His best performance at a Grand Slam tournament was reaching the quarterfinals in the men's doubles at the 1954 Australian Championships and 1954 Wimbledon Championships, partnering Abe Segal and Trevor Fancutt respectively. His best singles performance was reaching the fourth round at the 1954 US Championships as the seventh–seeded foreign player. In the fourth round he lost in straight sets to Ham Richardson.

He retired from playing tennis in 1959 at the age of 27. After his playing career he became a tournament director. In the early 1960s he became the tournament director of the South African Tennis Championships.
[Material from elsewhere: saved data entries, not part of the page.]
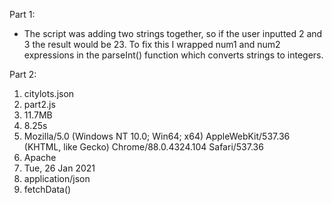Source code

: Part 1:
- The script was adding two strings together, so if the user inputted 2 and 3 the result would be 23. To fix this I wrapped num1 and num2 expressions in the parseInt() function which converts strings to integers.

Part 2:
1) citylots.json
2) part2.js
3) 11.7MB
4) 8.25s
5) Mozilla/5.0 (Windows NT 10.0; Win64; x64) AppleWebKit/537.36 (KHTML, like Gecko) Chrome/88.0.4324.104 Safari/537.36
6) Apache
7) Tue, 26 Jan 2021
8) application/json
9) fetchData()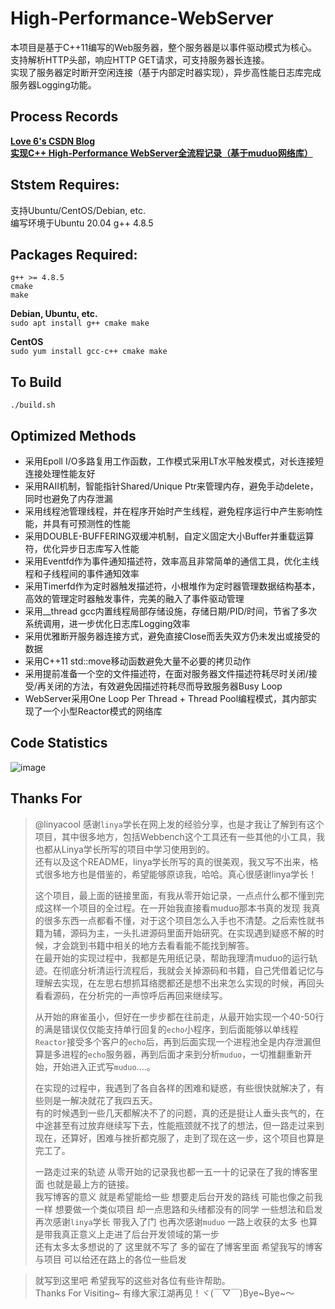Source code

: # High-Performance-WebServer

本项目是基于C++11编写的Web服务器，整个服务器是以事件驱动模式为核心。  
支持解析HTTP头部，响应HTTP GET请求，可支持服务器长连接。  
实现了服务器定时断开空闲连接（基于内部定时器实现），异步高性能日志库完成服务器Logging功能。  


## Process Records

  **[Love 6's CSDN Blog](https://love6.blog.csdn.net)**  
  **[实现C++ High-Performance WebServer全流程记录（基于muduo网络库）](https://love6.blog.csdn.net/article/details/123754194)**
  
## Ststem Requires:

  支持Ubuntu/CentOS/Debian, etc.  
  编写环境于Ubuntu 20.04 g++ 4.8.5

## Packages Required:

  `g++ >= 4.8.5`  
  `cmake`  
  `make`  

  **Debian, Ubuntu, etc.**  
  `sudo apt install g++ cmake make`
    
  **CentOS**  
  `sudo yum install gcc-c++ cmake make`
  
## To Build

	./build.sh
	
## Optimized Methods
  
  * 采用Epoll I/O多路复用工作函数，工作模式采用LT水平触发模式，对长连接短连接处理性能友好  
  * 采用RAII机制，智能指针Shared/Unique Ptr来管理内存，避免手动delete，同时也避免了内存泄漏  
  * 采用线程池管理线程，并在程序开始时产生线程，避免程序运行中产生影响性能，并具有可预测性的性能  
  * 采用DOUBLE-BUFFERING双缓冲机制，自定义固定大小Buffer并重载运算符，优化异步日志库写入性能  
  * 采用Eventfd作为事件通知描述符，效率高且非常简单的通信工具，优化主线程和子线程间的事件通知效率  
  * 采用Timerfd作为定时器触发描述符，小根堆作为定时器管理数据结构基本，高效的管理定时器触发事件，完美的融入了事件驱动管理  
  * 采用__thread gcc内置线程局部存储设施，存储日期/PID/时间，节省了多次系统调用，进一步优化日志库Logging效率  
  * 采用优雅断开服务器连接方式，避免直接Close而丢失双方仍未发出或接受的数据  
  * 采用C++11 std::move移动函数避免大量不必要的拷贝动作  
  * 采用提前准备一个空的文件描述符，在面对服务器文件描述符耗尽时关闭/接受/再关闭的方法，有效避免因描述符耗尽而导致服务器Busy Loop  
  * WebServer采用One Loop Per Thread + Thread Pool编程模式，其内部实现了一个小型Reactor模式的网络库
  
## Code Statistics
  ![image](https://user-images.githubusercontent.com/72536813/164964817-6aa10adb-0519-411c-982d-c853181f89cb.png)
  
## Thanks For
  >@linyacool 感谢`linya`学长在网上发的经验分享，也是才我让了解到有这个项目，其中很多地方，包括Webbench这个工具还有一些其他的小工具，我也都从Linya学长所写的项目中学习使用到的。  
  还有以及这个README，linya学长所写的真的很美观，我又写不出来，格式很多地方也是借鉴的，希望能够原谅我，哈哈。真心很感谢linya学长！  
  >
  >这个项目，最上面的链接里面，有我从零开始记录，一点点什么都不懂到完成这样一个项目的全过程。在一开始我直接看muduo那本书真的发现 我真的很多东西一点都看不懂，对于这个项目怎么入手也不清楚。之后索性就书籍为辅，源码为主，一头扎进源码里面开始研究。在实现遇到疑惑不解的时候，才会跳到书籍中相关的地方去看看能不能找到解答。  
  >在最开始的实现过程中，我都是先用纸记录，帮助我理清muduo的运行轨迹。在彻底分析清运行流程后，我就会关掉源码和书籍，自己凭借着记忆与理解去实现，在左思右想抓耳络腮都还是想不出来怎么实现的时候，再回头看看源码，在分析完的一声惊呼后再回来继续写。  
  >
  >从开始的麻雀虽小，但好在一步步都在往前走，从最开始实现一个40-50行的满是错误仅仅能支持单行回复的`echo`小程序，到后面能够以单线程`Reactor`接受多个客户的`echo`后，再到后面实现一个进程池全是内存泄漏但算是多进程的`echo`服务器，再到后面才来到分析`muduo`，一切推翻重新开始，开始进入正式写`muduo`....。
  >
  >在实现的过程中，我遇到了各自各样的困难和疑惑，有些很快就解决了，有些则是一解决就花了我四五天。  
  有的时候遇到一些几天都解决不了的问题，真的还是挺让人垂头丧气的，在中途甚至有过放弃继续写下去，性能瓶颈就不找了的想法，但一路走过来到现在，还算好，困难与挫折都克服了，走到了现在这一步，这个项目也算是完工了。
  >
  >一路走过来的轨迹 从零开始的记录我也都一五一十的记录在了我的博客里面 也就是最上方的链接。  
  我写博客的意义 就是希望能给一些 想要走后台开发的路线 可能也像之前我一样 想要做一个类似项目 却一点思路和头绪都没有的同学 一些想法和启发  
  再次感谢`linya`学长 带我入了门 也再次感谢`muduo` 一路上收获的太多 也算是带我真正意义上走进了后台开发领域的第一步  
  还有太多太多想说的了 这里就不写了 多的留在了博客里面 希望我写的博客与项目 可以给还在路上的各位一些启发  
  
  >就写到这里吧 希望我写的这些对各位有些许帮助。  
  Thanks For Visiting~ 有缘大家江湖再见！ヾ(￣▽￣)Bye\~Bye\~～
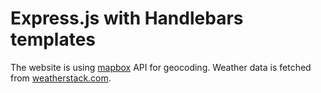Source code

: # Express.js with Handlebars templates

The website is using [mapbox](https://docs.mapbox.com/api/search/geocoding/) API for geocoding. Weather data is fetched from [weatherstack.com](https://weatherstack.com/).
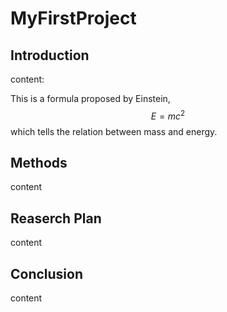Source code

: # MyFirstProject
## Introduction
content:

This is a formula proposed by Einstein,$$E=mc^2$$which tells the relation between mass and energy.
## Methods
content
## Reaserch Plan
content
## Conclusion
content
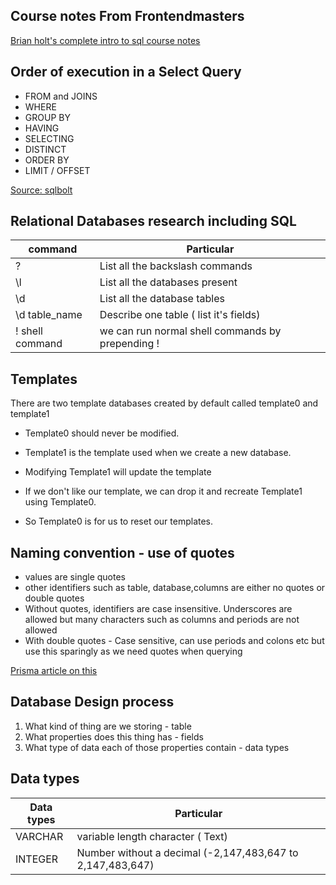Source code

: ## Course notes From Frontendmasters

[Brian holt's complete intro to sql course notes](https://sql.holt.courses/)

## Order of execution in a Select Query

- FROM and JOINS
- WHERE
- GROUP BY
- HAVING
- SELECTING
- DISTINCT
- ORDER BY
- LIMIT / OFFSET

[Source: sqlbolt](https://sqlbolt.com/lesson/select_queries_order_of_execution)

## Relational Databases research including SQL

| command          | Particular                                        |
| ---------------- | ------------------------------------------------- |
| \?               | List all the backslash commands                   |
| \l               | List all the databases present                    |
| \d               | List all the database tables                      |
| \d table_name    | Describe one table ( list it's fields)            |
| \! shell command | we can run normal shell commands by prepending \! |

## Templates

There are two template databases created by default called template0 and template1

- Template0 should never be modified.

- Template1 is the template used when we create a new database.

- Modifying Template1 will update the template

- If we don't like our template, we can drop it and recreate Template1 using Template0.

- So Template0 is for us to reset our templates.

## Naming convention - use of quotes

- values are single quotes
- other identifiers such as table, database,columns are either no quotes or double quotes
- Without quotes, identifiers are case insensitive. Underscores are allowed but many characters such as columns and periods are not allowed
- With double quotes - Case sensitive, can use periods and colons etc but use this sparingly as we need quotes when querying

[Prisma article on this](https://www.prisma.io/dataguide/postgresql/short-guides/quoting-rules)

## Database Design process

1. What kind of thing are we storing - table
2. What properties does this thing has - fields
3. What type of data each of those properties contain - data types

## Data types

| Data types | Particular                                                 |
| ---------- | ---------------------------------------------------------- |
| VARCHAR    | variable length character ( Text)                          |
| INTEGER    | Number without a decimal (-2,147,483,647 to 2,147,483,647) |
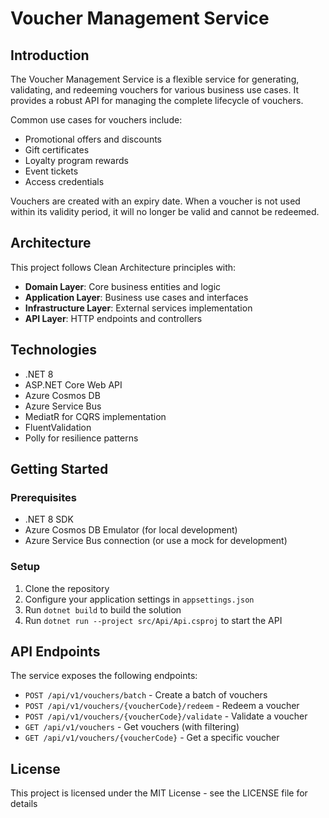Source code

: # Voucher Management Service

## Introduction 
The Voucher Management Service is a flexible service for generating, validating, and redeeming vouchers for various business use cases. It provides a robust API for managing the complete lifecycle of vouchers.

Common use cases for vouchers include:
* Promotional offers and discounts
* Gift certificates
* Loyalty program rewards
* Event tickets
* Access credentials

Vouchers are created with an expiry date. When a voucher is not used within its validity period, it will no longer be valid and cannot be redeemed.

## Architecture

This project follows Clean Architecture principles with:

- **Domain Layer**: Core business entities and logic
- **Application Layer**: Business use cases and interfaces
- **Infrastructure Layer**: External services implementation
- **API Layer**: HTTP endpoints and controllers

## Technologies

- .NET 8
- ASP.NET Core Web API
- Azure Cosmos DB
- Azure Service Bus
- MediatR for CQRS implementation
- FluentValidation
- Polly for resilience patterns

## Getting Started

### Prerequisites
- .NET 8 SDK
- Azure Cosmos DB Emulator (for local development)
- Azure Service Bus connection (or use a mock for development)

### Setup
1. Clone the repository
2. Configure your application settings in `appsettings.json`
3. Run `dotnet build` to build the solution
4. Run `dotnet run --project src/Api/Api.csproj` to start the API

## API Endpoints

The service exposes the following endpoints:

- `POST /api/v1/vouchers/batch` - Create a batch of vouchers
- `POST /api/v1/vouchers/{voucherCode}/redeem` - Redeem a voucher
- `POST /api/v1/vouchers/{voucherCode}/validate` - Validate a voucher
- `GET /api/v1/vouchers` - Get vouchers (with filtering)
- `GET /api/v1/vouchers/{voucherCode}` - Get a specific voucher

## License

This project is licensed under the MIT License - see the LICENSE file for details
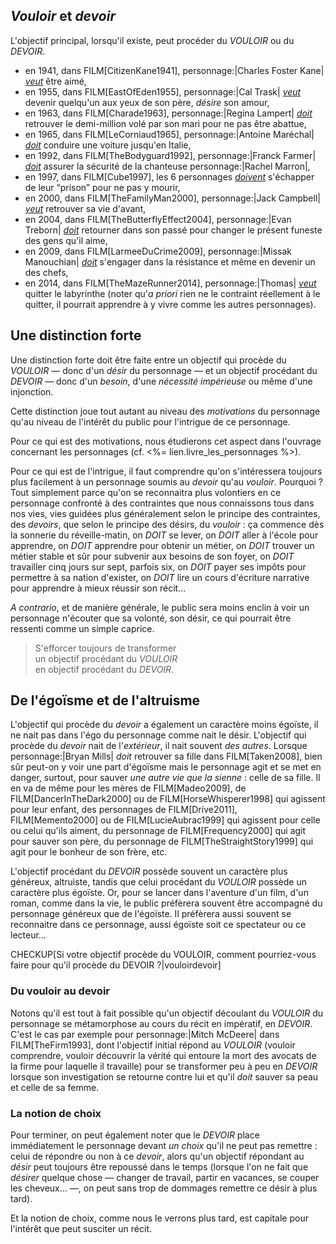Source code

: <!-- Page: #287 Du vouloir ou du devoir -->

## *Vouloir* et *devoir*

L'objectif principal, lorsqu'il existe, peut procéder du *VOULOIR* ou du *DEVOIR*.

* en 1941, dans FILM[CitizenKane1941], personnage:|Charles Foster Kane|  *<u>veut</u>* être aimé,
* en 1955, dans FILM[EastOfEden1955], personnage:|Cal Trask| *<u>veut</u>* devenir quelqu'un aux yeux de son père, *désire* son amour,
* en 1963, dans FILM[Charade1963], personnage:|Regina Lampert| *<u>doit</u>* retrouver le demi-million volé par son mari pour ne pas être abattue,
* en 1965, dans FILM[LeCorniaud1965], personnage:|Antoine Maréchal| *<u>doit</u>* conduire une voiture jusqu'en Italie,
* en 1992, dans FILM[TheBodyguard1992], personnage:|Franck Farmer| *<u>doit</u>* assurer la sécurité de la chanteuse personnage:|Rachel Marron|,
* en 1997, dans FILM[Cube1997], les 6 personnages *<u>doivent</u>* s'échapper de leur “prison” pour ne pas y mourir,
* en 2000, dans FILM[TheFamilyMan2000], personnage:|Jack Campbell| *<u>veut</u>* retrouver sa vie d'avant,
* en 2004, dans FILM[TheButterflyEffect2004], personnage:|Evan Treborn| *<u>doit</u>* retourner dans son passé pour changer le présent funeste des gens qu'il aime,
* en 2009, dans FILM[LarmeeDuCrime2009], personnage:|Missak Manouchian| *<u>doit</u>* s'engager dans la résistance et même en devenir un des chefs,
* en 2014, dans FILM[TheMazeRunner2014], personnage:|Thomas| *<u>veut</u>* quitter le labyrinthe (noter qu'*a priori* rien ne le contraint réellement à le quitter, il pourrait apprendre à y vivre comme les autres personnages).

## Une distinction forte

Une distinction forte doit être faite entre un objectif qui procède du *VOULOIR* — donc d'un *désir* du personnage — et un objectif procédant du *DEVOIR* — donc d'un *besoin*, d'une *nécessité impérieuse* ou même d'une injonction.

Cette distinction joue tout autant au niveau des *motivations* du personnage qu'au niveau de l'intérêt du public pour l'intrigue de ce personnage.

Pour ce qui est des motivations, nous étudierons cet aspect dans l'ouvrage concernant les personnages (cf. <%= lien.livre_les_personnages %>).

Pour ce qui est de l'intrigue, il faut comprendre qu'on s'intéressera toujours plus facilement à un personnage soumis au *devoir* qu'au *vouloir*. Pourquoi ? Tout simplement parce qu'on se reconnaitra plus volontiers en ce personnage confronté à des contraintes que nous connaissons tous dans nos vies, vies guidées plus généralement selon le principe des contraintes, des *devoirs*, que selon le principe des désirs, du *vouloir* : ça commence dès la sonnerie du réveille-matin, on *DOIT* se lever, on *DOIT* aller à l'école pour apprendre, on *DOIT* apprendre pour obtenir un métier, on *DOIT* trouver un métier stable et sûr pour subvenir aux besoins de son foyer, on *DOIT* travailler cinq jours sur sept, parfois six, on *DOIT* payer ses impôts pour permettre à sa nation d'exister, on *DOIT* lire un cours d'écriture narrative pour apprendre à mieux réussir son récit…

*A contrario*, et  de manière générale, le public sera moins enclin à voir un personnage n'écouter que sa volonté, son désir, ce qui pourrait être ressenti comme un simple caprice.

> S'efforcer toujours de transformer<br>un objectif procédant du *VOULOIR*<br>en objectif procédant du *DEVOIR*.

## De l'égoïsme et de l'altruisme

L'objectif qui procède du *devoir* a également un caractère moins égoïste, il ne nait pas dans l'égo du personnage comme nait le désir. L'objectif qui procède du *devoir* nait de l'*extérieur*, il nait souvent *des autres*. Lorsque personnage:|Bryan Mills| *doit* retrouver sa fille dans FILM[Taken2008], bien sûr peut-on y voir une part d'égoïsme mais le personnage agit et se met en danger, surtout, pour sauver *une autre vie que la sienne* : celle de sa fille. Il en va de même pour les mères de FILM[Madeo2009], de FILM[DancerInTheDark2000] ou de FILM[HorseWhisperer1998] qui agissent pour leur enfant, des personnages de FILM[Drive2011], FILM[Memento2000] ou de FILM[LucieAubrac1999] qui agissent pour celle ou celui qu'ils aiment, du personnage de FILM[Frequency2000] qui agit pour sauver son père, du personnage de FILM[TheStraightStory1999] qui agit pour le bonheur de son frère, etc.

L'objectif procédant du *DEVOIR* possède souvent un caractère plus généreux, altruiste, tandis que celui procédant du *VOULOIR* possède un caractère plus égoïste. Or, pour se lancer dans l'aventure d'un film, d'un roman, comme dans la vie, le public préfèrera souvent être accompagné du personnage généreux que de l'égoïste. Il préfèrera aussi souvent se reconnaitre dans ce personnage, aussi égoïste soit ce spectateur ou ce lecteur…

CHECKUP[Si votre objectif procède du VOULOIR, comment pourriez-vous faire pour qu'il procède du DEVOIR ?|vouloirdevoir]

### Du vouloir au devoir

Notons qu'il est tout à fait possible qu'un objectif découlant du *VOULOIR* du personnage se métamorphose au cours du récit en impératif, en *DEVOIR*. C'est le cas par exemple pour personnage:|Mitch McDeere| dans FILM[TheFirm1993], dont l'objectif initial répond au *VOULOIR* (vouloir comprendre, vouloir découvrir la vérité qui entoure la mort des avocats de la firme pour laquelle il travaille) pour se transformer peu à peu en *DEVOIR* lorsque son investigation se retourne contre lui et qu'il *doit* sauver sa peau et celle de sa femme.

### La notion de choix

Pour terminer, on peut également noter que le *DEVOIR* place immédiatement le personnage devant *un choix* qu'il ne peut pas remettre : celui de répondre ou non à ce *devoir*, alors qu'un objectif répondant au *désir* peut toujours être repoussé dans le temps (lorsque l'on ne fait que *désirer* quelque chose — changer de travail, partir en vacances, se couper les cheveux… —, on peut sans trop de dommages remettre ce désir à plus tard).

Et la notion de choix, comme nous le verrons plus tard, est capitale pour l'intérêt que peut susciter un récit.

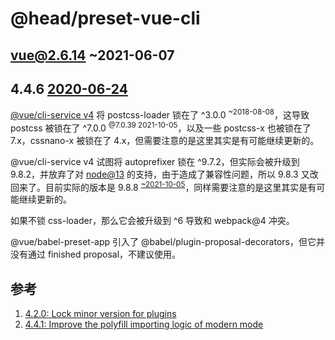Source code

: @head/preset-vue-cli
==

vue@2.6.14 ~2021-06-07
--

4.4.6 [2020-06-24](https://github.com/vuejs/vue-cli/releases?page=5)
--

[@vue/cli-service v4](https://github.com/vuejs/vue-cli/blob/v4/packages/%40vue/cli-service/package.json#L69) 将 postcss-loader 锁在了 ^3.0.0 <sup>~2018-08-08</sup>，这导致 postcss 被锁在了 ^7.0.0 <sup>@7.0.39 2021-10-05</sup>，以及一些 postcss-x 也被锁在了 7.x，cssnano-x 被锁在了 4.x，但需要注意的是这里其实是有可能继续更新的。

@vue/cli-service v4 试图将 autoprefixer 锁在 ^9.7.2，但实际会被升级到 9.8.2，并放弃了对 [node@13](https://github.com/postcss/autoprefixer/releases?page=5) 的支持，由于造成了兼容性问题，所以 9.8.3 又改回来了。目前实际的版本是 9.8.8 <sup>[~2021-10-05](https://github.com/postcss/autoprefixer/releases?page=2)</sup>，同样需要注意的是这里其实是有可能继续更新的。

如果不锁 css-loader，那么它会被升级到 ^6 导致和 webpack@4 冲突。

@vue/babel-preset-app 引入了 @babel/plugin-proposal-decorators，但它并没有通过 finished proposal，不建议使用。

参考
--

1. [4.2.0: Lock minor version for plugins](https://github.com/vuejs/vue-cli/issues/5012)
2. [4.4.1: Improve the polyfill importing logic of modern mode](https://github.com/vuejs/vue-cli/pull/5513)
Under his directorship the tournament grew in popularity and stature and became one of the main tournaments on the tour. In early 1969, Williams became Tournament Director of the US Open at Forest Hills, the first full-time director in the tournament's history. That same year the African American tennis player Arthur Ashe requested a visa to participate in the South African Open but was denied by the South African authorities. In the following years he was again refused a visa, but in 1973 his visa application was finally granted and he accepted Williams' invitation to participate in the tournament on the condition that the spectator stands would be racially integrated. Afterwards Ashe and Williams established the Black Tennis Foundation aimed at making tennis accessible to every black child in South Africa. In 1981 Williams was hired as CEO of Lamar Hunt's World Championship Tennis (WCT) circuit and remained in that position until the WCT disbanded in 1990.

In addition to his tennis activities, Williams founded, owned and operated several businesses ventures including distributorships in Scotch whisky, chocolate liqueur and champagne, a sporting goods firm, a small publishing company and a public relations company. As part of the deal to sign Williams for the WCT organization, Lamar Hunt purchased his South African businesses in 1981.

In 1998, Williams partnered with chess legend Garry Kasparov to form Sports Management Strategies International in Palm Beach, Florida.